Reproduce only the lines from the one containing "Note: this project" through the end of the data, exactly as they stand.

^^^^^^^^

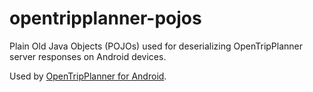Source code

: opentripplanner-pojos
=====================

Plain Old Java Objects (POJOs) used for deserializing OpenTripPlanner server responses on Android devices.

Used by [OpenTripPlanner for Android](https://github.com/CUTR-at-USF/OpenTripPlanner-for-Android).

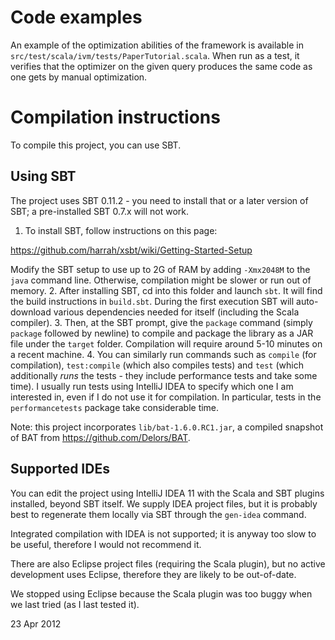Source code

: # Code examples
An example of the optimization abilities of the framework is available in
`src/test/scala/ivm/tests/PaperTutorial.scala`. When run as a test, it verifies
that the optimizer on the given query produces the same code as one gets by
manual optimization.

# Compilation instructions
To compile this project, you can use SBT.

## Using SBT
The project uses SBT 0.11.2 - you need to install that or a later version of SBT; a pre-installed SBT 0.7.x will not work.

1. To install SBT, follow instructions on this page:
  
  <https://github.com/harrah/xsbt/wiki/Getting-Started-Setup>
  
  Modify the SBT setup to use up to 2G of RAM by adding `-Xmx2048M` to the `java`
  command line. Otherwise, compilation might be slower or run out of memory.
2. After installing SBT, cd into this folder and launch `sbt`. It will find the build instructions in `build.sbt`. During the first execution SBT will auto-download various dependencies needed for itself (including the Scala compiler).
3. Then, at the SBT prompt, give the `package` command (simply `package` followed by newline) to compile and package the library as a JAR file under the `target` folder. Compilation will require around 5-10 minutes on a recent machine.
4. You can similarly run commands such as `compile` (for compilation), `test:compile` (which also compiles tests) and `test` (which additionally _runs_ the tests - they include performance tests and take some time). I usually run tests using IntelliJ IDEA to specify which one I am interested in, even if I do not use it for compilation.
In particular, tests in the `performancetests` package take considerable time.

Note: this project incorporates `lib/bat-1.6.0.RC1.jar`, a compiled snapshot of
BAT from <https://github.com/Delors/BAT>.

## Supported IDEs
You can edit the project using IntelliJ IDEA 11 with the Scala and SBT plugins
installed, beyond SBT itself. We supply IDEA project files, but it is probably
best to regenerate them locally via SBT through the `gen-idea` command.

Integrated compilation with IDEA is not supported; it is anyway too slow
to be useful, therefore I would not recommend it.

There are also Eclipse project files (requiring the Scala plugin), but no active
development uses Eclipse, therefore they are likely to be out-of-date.

We stopped using Eclipse because the Scala plugin was too buggy when we last
tried (as I last tested it).


23 Apr 2012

^^^^^^^^

§ Answer for the task:
Note: this project incorporates `lib/bat-1.6.0.RC1.jar`, a compiled snapshot of
BAT from <https://github.com/Delors/BAT>.

## Supported IDEs
You can edit the project using IntelliJ IDEA 11 with the Scala and SBT plugins
installed, beyond SBT itself. We supply IDEA project files, but it is probably
best to regenerate them locally via SBT through the `gen-idea` command.

Integrated compilation with IDEA is not supported; it is anyway too slow
to be useful, therefore I would not recommend it.

There are also Eclipse project files (requiring the Scala plugin), but no active
development uses Eclipse, therefore they are likely to be out-of-date.

We stopped using Eclipse because the Scala plugin was too buggy when we last
tried (as I last tested it).


23 Apr 2012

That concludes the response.